◆ **WHAT TO PRODUCE**
Check each line of the data for "unsigned", and copy the ones that have it.
[Opening DATA TO PROCESS section]
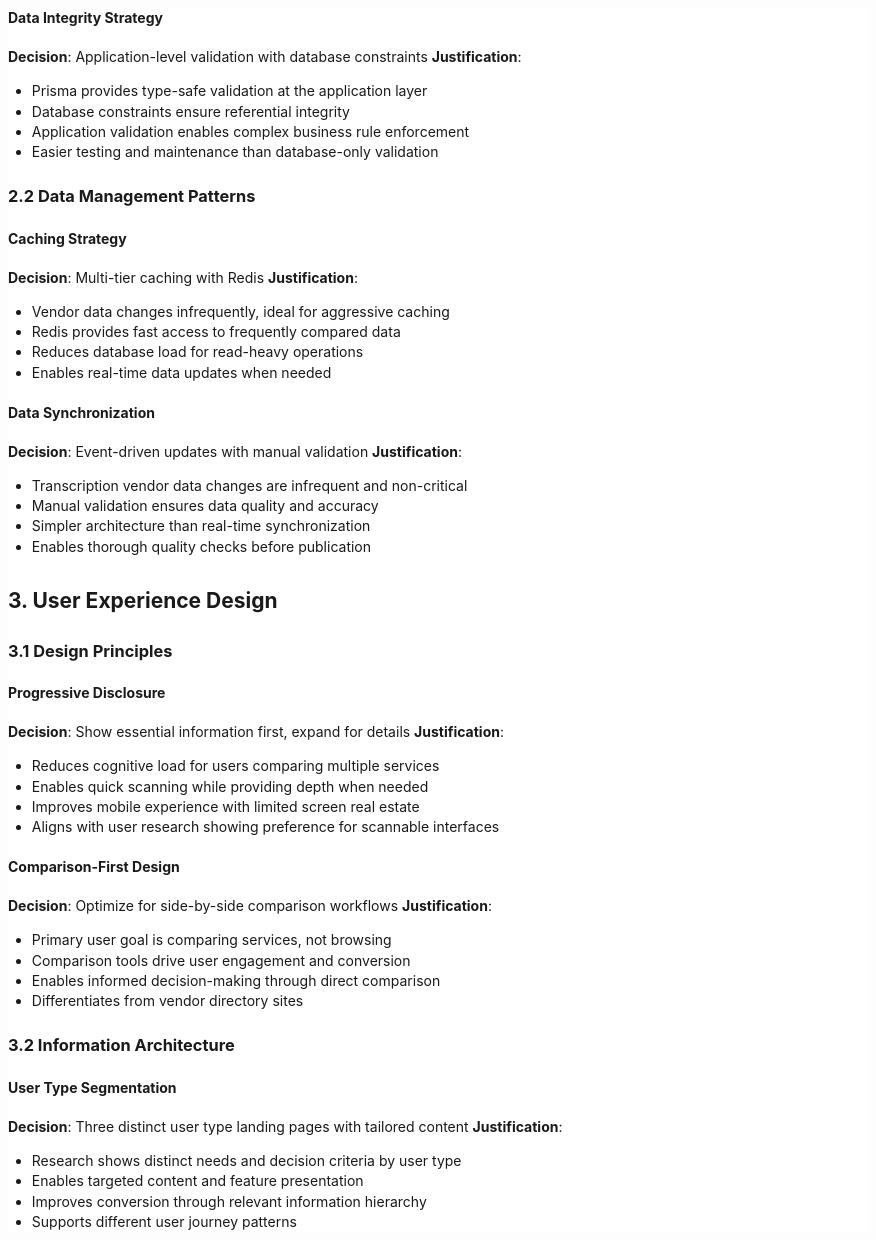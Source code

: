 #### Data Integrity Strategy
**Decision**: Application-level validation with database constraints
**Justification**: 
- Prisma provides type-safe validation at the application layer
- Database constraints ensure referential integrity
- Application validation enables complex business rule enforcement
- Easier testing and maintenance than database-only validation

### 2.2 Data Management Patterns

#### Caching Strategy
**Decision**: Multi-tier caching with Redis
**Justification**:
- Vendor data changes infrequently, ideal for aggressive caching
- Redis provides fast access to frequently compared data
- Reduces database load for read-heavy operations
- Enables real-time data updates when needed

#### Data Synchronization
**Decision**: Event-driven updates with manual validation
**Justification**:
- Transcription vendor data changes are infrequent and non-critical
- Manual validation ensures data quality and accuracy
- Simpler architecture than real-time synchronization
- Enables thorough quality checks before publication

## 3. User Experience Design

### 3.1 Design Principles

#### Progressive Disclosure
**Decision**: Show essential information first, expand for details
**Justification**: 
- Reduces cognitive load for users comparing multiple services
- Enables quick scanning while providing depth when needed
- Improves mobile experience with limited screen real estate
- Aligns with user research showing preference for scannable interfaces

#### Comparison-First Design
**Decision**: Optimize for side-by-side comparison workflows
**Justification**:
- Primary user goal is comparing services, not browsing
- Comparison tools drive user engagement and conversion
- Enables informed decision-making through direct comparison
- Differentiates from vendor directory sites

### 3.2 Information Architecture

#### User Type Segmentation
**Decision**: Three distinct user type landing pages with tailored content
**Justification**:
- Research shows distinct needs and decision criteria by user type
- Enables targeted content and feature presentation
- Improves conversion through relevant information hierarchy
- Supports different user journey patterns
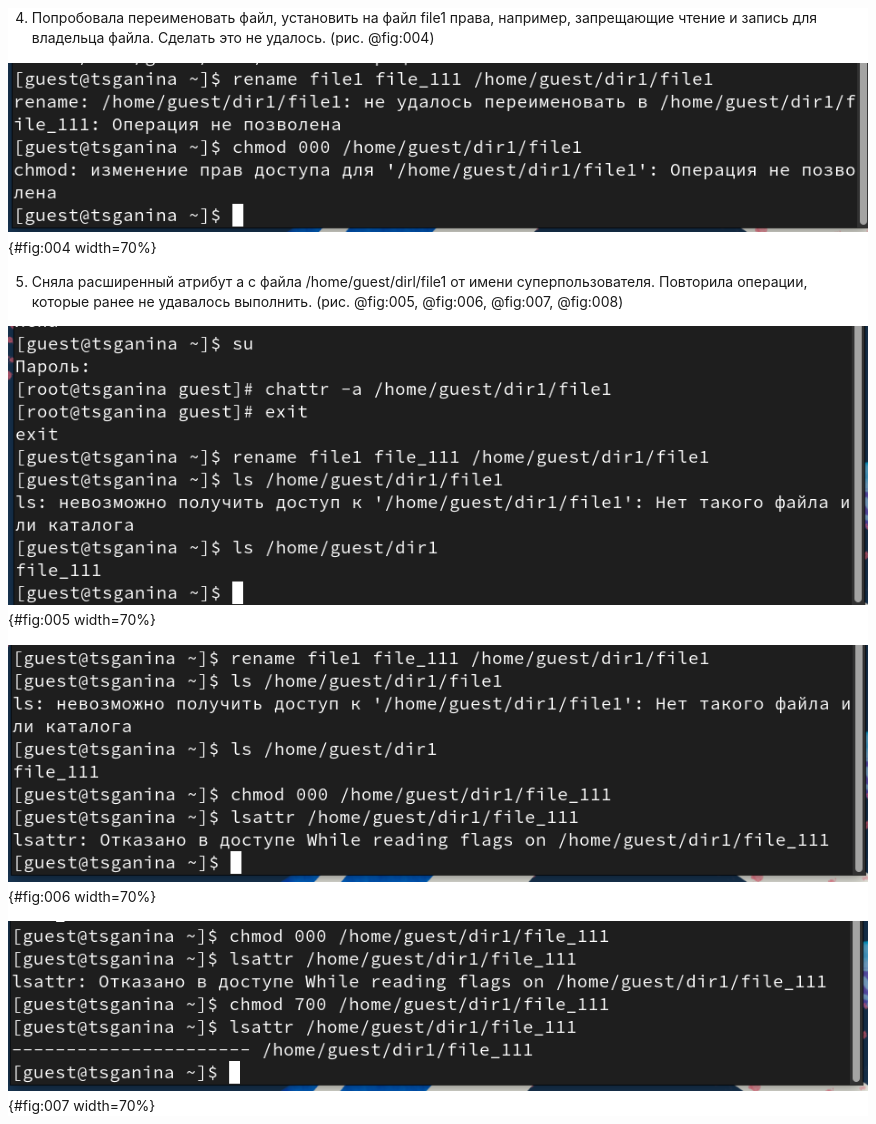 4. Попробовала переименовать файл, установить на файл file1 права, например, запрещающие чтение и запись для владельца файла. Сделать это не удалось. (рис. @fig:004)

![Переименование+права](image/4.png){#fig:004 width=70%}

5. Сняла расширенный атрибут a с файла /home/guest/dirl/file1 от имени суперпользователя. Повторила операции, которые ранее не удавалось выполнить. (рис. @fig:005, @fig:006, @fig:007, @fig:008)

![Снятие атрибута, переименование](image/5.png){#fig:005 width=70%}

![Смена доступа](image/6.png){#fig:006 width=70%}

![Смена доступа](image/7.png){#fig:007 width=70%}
[Closing DATA TO PROCESS section]
[Opening DATA TO PROCESS section]
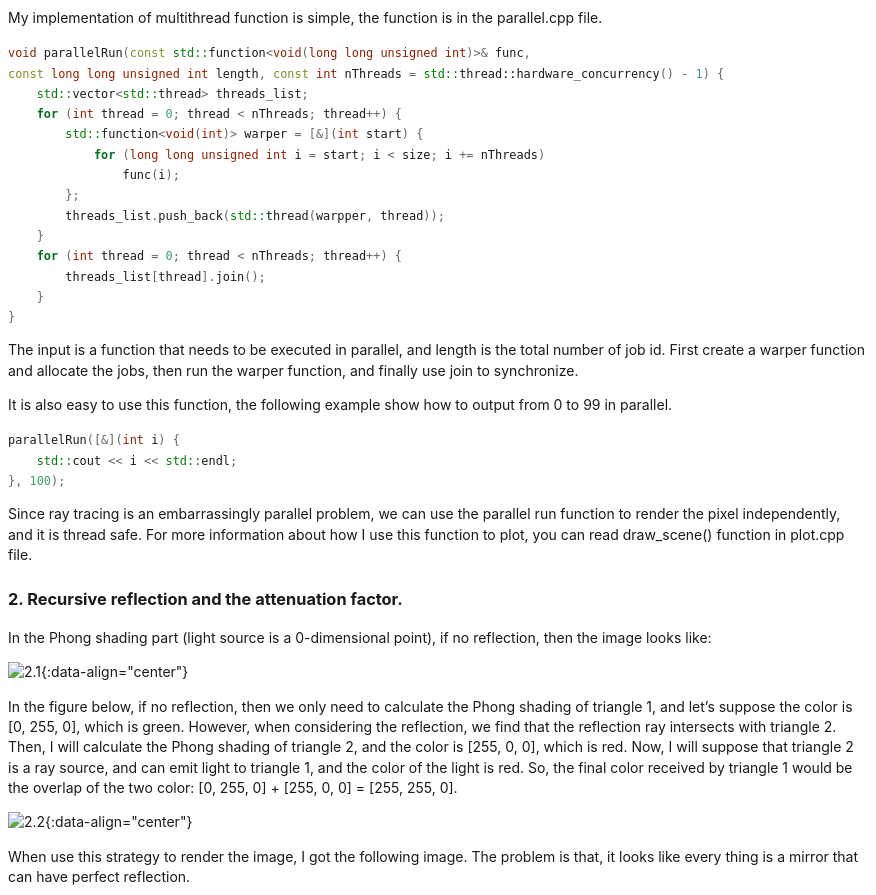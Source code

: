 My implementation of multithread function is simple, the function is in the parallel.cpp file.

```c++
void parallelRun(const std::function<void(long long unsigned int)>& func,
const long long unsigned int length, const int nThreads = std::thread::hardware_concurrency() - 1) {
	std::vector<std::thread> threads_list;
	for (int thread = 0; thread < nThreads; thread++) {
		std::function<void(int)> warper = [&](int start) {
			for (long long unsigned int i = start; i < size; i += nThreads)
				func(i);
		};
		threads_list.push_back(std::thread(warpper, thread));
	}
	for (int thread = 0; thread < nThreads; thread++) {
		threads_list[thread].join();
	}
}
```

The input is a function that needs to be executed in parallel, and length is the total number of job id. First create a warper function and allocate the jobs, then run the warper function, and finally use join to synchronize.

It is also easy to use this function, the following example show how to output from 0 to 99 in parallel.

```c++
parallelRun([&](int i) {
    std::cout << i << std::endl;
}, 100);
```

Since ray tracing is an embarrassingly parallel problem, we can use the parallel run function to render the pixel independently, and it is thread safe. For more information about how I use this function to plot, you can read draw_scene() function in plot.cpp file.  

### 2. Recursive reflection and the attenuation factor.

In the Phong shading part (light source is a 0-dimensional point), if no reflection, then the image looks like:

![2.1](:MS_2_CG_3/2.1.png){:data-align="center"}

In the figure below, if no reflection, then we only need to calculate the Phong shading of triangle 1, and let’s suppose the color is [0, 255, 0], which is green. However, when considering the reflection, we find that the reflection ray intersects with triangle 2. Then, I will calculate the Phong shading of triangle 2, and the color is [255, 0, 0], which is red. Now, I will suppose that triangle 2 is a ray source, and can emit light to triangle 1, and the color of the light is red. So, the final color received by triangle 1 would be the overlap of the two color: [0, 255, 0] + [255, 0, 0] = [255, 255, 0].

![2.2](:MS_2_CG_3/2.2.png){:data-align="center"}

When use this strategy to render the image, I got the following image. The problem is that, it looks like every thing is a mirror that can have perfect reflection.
[Closing DATA TO PROCESS section]
[Opening DATA TO PROCESS section]
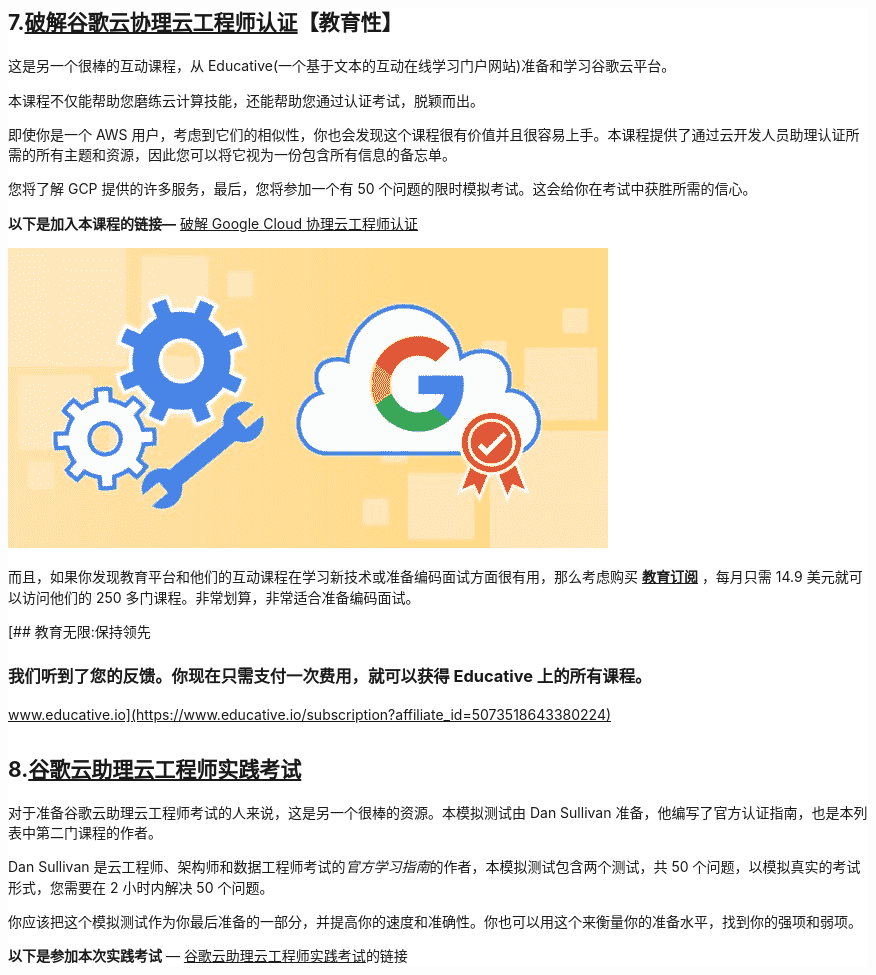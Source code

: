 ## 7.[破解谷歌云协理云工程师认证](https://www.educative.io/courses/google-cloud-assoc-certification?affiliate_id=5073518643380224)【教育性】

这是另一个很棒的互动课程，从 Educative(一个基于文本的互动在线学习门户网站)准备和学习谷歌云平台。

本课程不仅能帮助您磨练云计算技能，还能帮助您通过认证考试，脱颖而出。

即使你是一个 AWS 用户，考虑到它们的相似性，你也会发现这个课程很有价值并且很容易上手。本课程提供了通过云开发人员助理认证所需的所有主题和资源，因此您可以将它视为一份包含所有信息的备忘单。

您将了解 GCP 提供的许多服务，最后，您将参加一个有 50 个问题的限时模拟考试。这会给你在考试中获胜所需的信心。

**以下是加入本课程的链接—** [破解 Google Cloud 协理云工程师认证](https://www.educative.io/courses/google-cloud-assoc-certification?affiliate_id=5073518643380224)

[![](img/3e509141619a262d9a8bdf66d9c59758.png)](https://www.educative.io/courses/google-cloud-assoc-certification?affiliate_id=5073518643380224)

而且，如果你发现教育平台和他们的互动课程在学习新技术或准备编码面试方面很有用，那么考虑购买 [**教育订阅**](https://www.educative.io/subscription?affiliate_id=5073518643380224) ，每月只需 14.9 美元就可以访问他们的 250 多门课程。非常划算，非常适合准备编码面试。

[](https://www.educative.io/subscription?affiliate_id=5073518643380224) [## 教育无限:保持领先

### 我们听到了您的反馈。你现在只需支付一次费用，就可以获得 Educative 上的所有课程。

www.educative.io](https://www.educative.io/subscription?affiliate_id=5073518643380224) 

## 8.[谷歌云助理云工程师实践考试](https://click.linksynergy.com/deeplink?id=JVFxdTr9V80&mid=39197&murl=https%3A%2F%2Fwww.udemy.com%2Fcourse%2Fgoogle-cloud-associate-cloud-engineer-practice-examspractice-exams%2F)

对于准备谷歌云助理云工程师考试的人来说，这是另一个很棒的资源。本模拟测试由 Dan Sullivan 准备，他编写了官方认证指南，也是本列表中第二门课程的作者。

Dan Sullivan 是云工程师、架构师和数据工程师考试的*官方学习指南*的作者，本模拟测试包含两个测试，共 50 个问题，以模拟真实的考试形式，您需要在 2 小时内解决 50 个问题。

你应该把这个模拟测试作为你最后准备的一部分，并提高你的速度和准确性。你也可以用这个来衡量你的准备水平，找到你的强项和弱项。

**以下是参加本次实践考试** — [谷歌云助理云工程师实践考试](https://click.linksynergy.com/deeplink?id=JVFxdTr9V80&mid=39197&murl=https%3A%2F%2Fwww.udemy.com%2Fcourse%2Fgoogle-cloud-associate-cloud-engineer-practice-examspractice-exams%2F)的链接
[Closing DATA TO PROCESS section]
◆ **SOLUTION FOR THIS PROBLEM**
void parallelRun(const std::function<void(long long unsigned int)>& func,
const long long unsigned int length, const int nThreads = std::thread::hardware_concurrency() - 1) {
			for (long long unsigned int i = start; i < size; i += nThreads)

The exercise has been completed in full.